**Task**: Would you copy all lines in the data that contain the word "computing"?

++++++++++++++++++++

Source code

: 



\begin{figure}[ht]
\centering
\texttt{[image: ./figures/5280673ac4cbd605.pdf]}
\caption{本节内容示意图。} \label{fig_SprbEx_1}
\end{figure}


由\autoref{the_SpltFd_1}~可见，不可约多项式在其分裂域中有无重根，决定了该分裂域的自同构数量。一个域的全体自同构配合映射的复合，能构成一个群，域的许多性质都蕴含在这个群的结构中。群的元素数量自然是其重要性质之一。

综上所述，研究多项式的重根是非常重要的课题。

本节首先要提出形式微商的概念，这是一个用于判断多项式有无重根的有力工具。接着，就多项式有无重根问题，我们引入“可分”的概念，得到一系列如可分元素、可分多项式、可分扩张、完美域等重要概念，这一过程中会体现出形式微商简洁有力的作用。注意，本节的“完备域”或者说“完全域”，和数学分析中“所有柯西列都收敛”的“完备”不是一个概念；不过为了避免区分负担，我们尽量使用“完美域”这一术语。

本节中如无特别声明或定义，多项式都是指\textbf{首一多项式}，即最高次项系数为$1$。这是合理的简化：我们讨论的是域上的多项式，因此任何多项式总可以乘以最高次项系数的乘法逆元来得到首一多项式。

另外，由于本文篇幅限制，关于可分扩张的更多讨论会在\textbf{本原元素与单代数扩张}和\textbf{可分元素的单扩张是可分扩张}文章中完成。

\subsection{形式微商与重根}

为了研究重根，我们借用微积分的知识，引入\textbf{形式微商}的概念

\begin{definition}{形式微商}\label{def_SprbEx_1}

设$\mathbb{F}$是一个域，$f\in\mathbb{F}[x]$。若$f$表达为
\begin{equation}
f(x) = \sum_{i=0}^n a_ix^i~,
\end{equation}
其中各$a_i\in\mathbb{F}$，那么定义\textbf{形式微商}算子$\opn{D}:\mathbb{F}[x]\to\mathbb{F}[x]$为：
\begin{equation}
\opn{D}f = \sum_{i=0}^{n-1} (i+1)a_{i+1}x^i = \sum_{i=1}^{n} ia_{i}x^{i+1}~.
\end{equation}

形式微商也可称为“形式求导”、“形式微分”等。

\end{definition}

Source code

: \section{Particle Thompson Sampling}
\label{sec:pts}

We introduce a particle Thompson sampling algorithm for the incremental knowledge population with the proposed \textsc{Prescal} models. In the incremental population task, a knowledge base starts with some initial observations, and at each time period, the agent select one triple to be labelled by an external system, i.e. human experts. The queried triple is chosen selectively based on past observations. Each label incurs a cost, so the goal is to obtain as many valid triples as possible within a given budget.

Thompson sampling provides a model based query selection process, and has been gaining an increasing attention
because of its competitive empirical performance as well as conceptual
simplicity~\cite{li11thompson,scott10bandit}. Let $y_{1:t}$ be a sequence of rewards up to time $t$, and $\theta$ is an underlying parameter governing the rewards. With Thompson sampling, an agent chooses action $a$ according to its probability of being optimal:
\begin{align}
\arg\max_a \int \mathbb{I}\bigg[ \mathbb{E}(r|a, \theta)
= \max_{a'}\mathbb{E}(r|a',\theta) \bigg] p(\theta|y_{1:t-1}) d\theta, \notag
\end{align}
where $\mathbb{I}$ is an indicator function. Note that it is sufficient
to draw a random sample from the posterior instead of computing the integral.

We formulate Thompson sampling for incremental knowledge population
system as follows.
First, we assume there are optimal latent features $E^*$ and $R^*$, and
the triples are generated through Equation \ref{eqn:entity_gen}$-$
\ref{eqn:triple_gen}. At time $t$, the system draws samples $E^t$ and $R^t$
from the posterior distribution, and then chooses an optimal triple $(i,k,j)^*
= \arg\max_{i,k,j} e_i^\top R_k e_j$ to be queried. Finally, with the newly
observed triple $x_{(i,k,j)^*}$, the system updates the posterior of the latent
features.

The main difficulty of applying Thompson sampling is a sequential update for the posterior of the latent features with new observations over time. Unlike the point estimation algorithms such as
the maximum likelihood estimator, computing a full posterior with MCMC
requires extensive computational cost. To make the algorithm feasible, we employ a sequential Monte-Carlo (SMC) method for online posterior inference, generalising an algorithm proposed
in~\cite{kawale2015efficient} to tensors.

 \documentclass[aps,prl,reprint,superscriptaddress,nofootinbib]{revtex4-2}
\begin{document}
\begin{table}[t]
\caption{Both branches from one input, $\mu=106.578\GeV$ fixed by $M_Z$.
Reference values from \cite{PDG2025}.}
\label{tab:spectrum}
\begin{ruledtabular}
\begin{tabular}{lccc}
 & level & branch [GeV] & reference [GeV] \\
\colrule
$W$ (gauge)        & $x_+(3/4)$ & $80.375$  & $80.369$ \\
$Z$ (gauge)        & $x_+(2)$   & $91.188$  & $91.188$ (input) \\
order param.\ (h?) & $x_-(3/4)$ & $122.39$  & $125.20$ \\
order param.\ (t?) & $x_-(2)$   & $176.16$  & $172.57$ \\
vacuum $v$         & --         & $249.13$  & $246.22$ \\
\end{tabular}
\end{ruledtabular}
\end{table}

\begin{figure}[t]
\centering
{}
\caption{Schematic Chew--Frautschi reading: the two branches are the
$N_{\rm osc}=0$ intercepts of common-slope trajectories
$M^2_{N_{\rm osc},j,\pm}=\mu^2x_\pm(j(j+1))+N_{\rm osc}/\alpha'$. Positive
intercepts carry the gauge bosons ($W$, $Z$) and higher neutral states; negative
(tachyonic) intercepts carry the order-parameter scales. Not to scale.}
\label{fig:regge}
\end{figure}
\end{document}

++++++++++++++++++++

**Task result**:
to draw a random sample from the posterior instead of computing the integral.
the maximum likelihood estimator, computing a full posterior with MCMC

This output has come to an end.